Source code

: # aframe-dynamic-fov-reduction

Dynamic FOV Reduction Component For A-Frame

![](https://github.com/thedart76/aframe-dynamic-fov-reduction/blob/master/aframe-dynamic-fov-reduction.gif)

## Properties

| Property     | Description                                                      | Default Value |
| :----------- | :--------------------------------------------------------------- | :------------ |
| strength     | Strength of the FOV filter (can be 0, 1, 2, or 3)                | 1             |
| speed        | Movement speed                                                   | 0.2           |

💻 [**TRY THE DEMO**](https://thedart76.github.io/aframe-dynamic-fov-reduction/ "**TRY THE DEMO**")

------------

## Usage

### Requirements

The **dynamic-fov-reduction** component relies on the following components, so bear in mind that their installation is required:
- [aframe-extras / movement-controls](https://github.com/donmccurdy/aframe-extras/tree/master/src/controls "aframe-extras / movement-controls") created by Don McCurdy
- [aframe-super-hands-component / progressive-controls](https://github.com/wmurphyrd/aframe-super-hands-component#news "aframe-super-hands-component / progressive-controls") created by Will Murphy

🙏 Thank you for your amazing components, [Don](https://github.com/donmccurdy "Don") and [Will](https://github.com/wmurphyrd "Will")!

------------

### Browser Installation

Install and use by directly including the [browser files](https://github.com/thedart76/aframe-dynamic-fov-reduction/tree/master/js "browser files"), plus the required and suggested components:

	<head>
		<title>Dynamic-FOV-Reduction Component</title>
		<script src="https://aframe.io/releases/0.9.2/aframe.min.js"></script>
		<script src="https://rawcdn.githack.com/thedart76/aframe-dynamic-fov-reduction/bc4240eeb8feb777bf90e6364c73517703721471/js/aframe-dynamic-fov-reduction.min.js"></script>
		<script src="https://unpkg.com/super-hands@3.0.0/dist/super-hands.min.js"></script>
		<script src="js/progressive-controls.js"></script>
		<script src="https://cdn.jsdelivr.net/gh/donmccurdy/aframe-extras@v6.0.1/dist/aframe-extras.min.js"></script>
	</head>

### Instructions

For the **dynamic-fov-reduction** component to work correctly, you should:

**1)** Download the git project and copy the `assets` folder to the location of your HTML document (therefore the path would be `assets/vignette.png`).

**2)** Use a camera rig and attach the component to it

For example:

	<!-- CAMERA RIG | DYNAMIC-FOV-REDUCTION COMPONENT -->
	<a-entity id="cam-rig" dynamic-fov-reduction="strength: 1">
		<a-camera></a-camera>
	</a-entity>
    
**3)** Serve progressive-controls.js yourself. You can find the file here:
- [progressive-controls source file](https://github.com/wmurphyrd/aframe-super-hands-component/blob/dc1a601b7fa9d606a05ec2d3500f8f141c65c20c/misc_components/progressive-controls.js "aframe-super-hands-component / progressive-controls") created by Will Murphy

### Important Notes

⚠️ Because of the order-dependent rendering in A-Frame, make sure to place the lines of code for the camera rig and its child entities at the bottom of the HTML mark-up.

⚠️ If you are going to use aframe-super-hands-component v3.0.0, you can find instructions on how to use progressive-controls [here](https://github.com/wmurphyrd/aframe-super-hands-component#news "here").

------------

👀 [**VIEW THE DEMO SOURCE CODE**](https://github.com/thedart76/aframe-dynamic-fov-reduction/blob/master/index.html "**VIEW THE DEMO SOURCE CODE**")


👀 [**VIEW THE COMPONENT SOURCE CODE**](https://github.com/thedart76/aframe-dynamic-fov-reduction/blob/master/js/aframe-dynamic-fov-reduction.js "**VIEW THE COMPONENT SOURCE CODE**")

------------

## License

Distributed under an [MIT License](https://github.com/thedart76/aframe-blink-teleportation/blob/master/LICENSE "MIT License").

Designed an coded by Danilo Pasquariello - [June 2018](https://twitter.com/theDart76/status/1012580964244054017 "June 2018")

##############################

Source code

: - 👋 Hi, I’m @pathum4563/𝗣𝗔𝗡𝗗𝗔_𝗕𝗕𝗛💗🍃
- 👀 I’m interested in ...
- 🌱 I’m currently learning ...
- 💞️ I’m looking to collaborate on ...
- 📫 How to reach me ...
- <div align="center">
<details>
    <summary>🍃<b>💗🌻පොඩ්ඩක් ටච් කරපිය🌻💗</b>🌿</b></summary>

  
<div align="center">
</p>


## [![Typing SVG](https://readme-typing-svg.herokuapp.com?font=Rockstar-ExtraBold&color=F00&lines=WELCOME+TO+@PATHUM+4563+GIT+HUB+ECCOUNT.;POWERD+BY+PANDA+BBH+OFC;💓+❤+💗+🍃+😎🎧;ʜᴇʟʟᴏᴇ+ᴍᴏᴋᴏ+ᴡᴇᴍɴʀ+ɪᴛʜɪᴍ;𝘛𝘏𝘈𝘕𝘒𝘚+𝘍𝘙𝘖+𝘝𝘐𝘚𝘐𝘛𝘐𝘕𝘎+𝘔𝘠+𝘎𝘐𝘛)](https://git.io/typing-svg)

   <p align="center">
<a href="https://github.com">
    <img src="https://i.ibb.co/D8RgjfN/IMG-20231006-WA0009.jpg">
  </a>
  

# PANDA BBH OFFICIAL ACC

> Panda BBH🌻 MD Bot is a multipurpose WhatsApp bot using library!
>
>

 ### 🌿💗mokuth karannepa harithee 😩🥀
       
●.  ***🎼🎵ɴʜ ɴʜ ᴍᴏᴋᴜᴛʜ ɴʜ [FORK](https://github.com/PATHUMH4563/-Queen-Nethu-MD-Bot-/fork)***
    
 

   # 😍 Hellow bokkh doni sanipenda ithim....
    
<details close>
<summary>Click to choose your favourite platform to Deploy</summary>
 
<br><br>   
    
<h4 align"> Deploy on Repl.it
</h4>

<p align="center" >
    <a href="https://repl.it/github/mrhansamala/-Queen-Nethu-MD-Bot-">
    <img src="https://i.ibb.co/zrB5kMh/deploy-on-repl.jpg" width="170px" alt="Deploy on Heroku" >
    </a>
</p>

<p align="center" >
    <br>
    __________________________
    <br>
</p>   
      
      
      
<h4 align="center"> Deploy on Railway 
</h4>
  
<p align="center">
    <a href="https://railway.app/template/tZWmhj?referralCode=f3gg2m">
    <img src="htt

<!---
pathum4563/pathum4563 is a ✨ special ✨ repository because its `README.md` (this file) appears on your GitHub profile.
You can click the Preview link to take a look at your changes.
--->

##############################

▶ _THE PROBLEM_: Restate word for word only the lines above from the line containing "### Requirements" to the line containing "For the **dynamic-fov-reduction**", both of them included.

▶ _TASK RESULT_:
### Requirements

The **dynamic-fov-reduction** component relies on the following components, so bear in mind that their installation is required:
- [aframe-extras / movement-controls](https://github.com/donmccurdy/aframe-extras/tree/master/src/controls "aframe-extras / movement-controls") created by Don McCurdy
- [aframe-super-hands-component / progressive-controls](https://github.com/wmurphyrd/aframe-super-hands-component#news "aframe-super-hands-component / progressive-controls") created by Will Murphy

🙏 Thank you for your amazing components, [Don](https://github.com/donmccurdy "Don") and [Will](https://github.com/wmurphyrd "Will")!

------------

### Browser Installation

Install and use by directly including the [browser files](https://github.com/thedart76/aframe-dynamic-fov-reduction/tree/master/js "browser files"), plus the required and suggested components:

	<head>
		<title>Dynamic-FOV-Reduction Component</title>
		<script src="https://aframe.io/releases/0.9.2/aframe.min.js"></script>
		<script src="https://rawcdn.githack.com/thedart76/aframe-dynamic-fov-reduction/bc4240eeb8feb777bf90e6364c73517703721471/js/aframe-dynamic-fov-reduction.min.js"></script>
		<script src="https://unpkg.com/super-hands@3.0.0/dist/super-hands.min.js"></script>
		<script src="js/progressive-controls.js"></script>
		<script src="https://cdn.jsdelivr.net/gh/donmccurdy/aframe-extras@v6.0.1/dist/aframe-extras.min.js"></script>
	</head>

### Instructions

For the **dynamic-fov-reduction** component to work correctly, you should:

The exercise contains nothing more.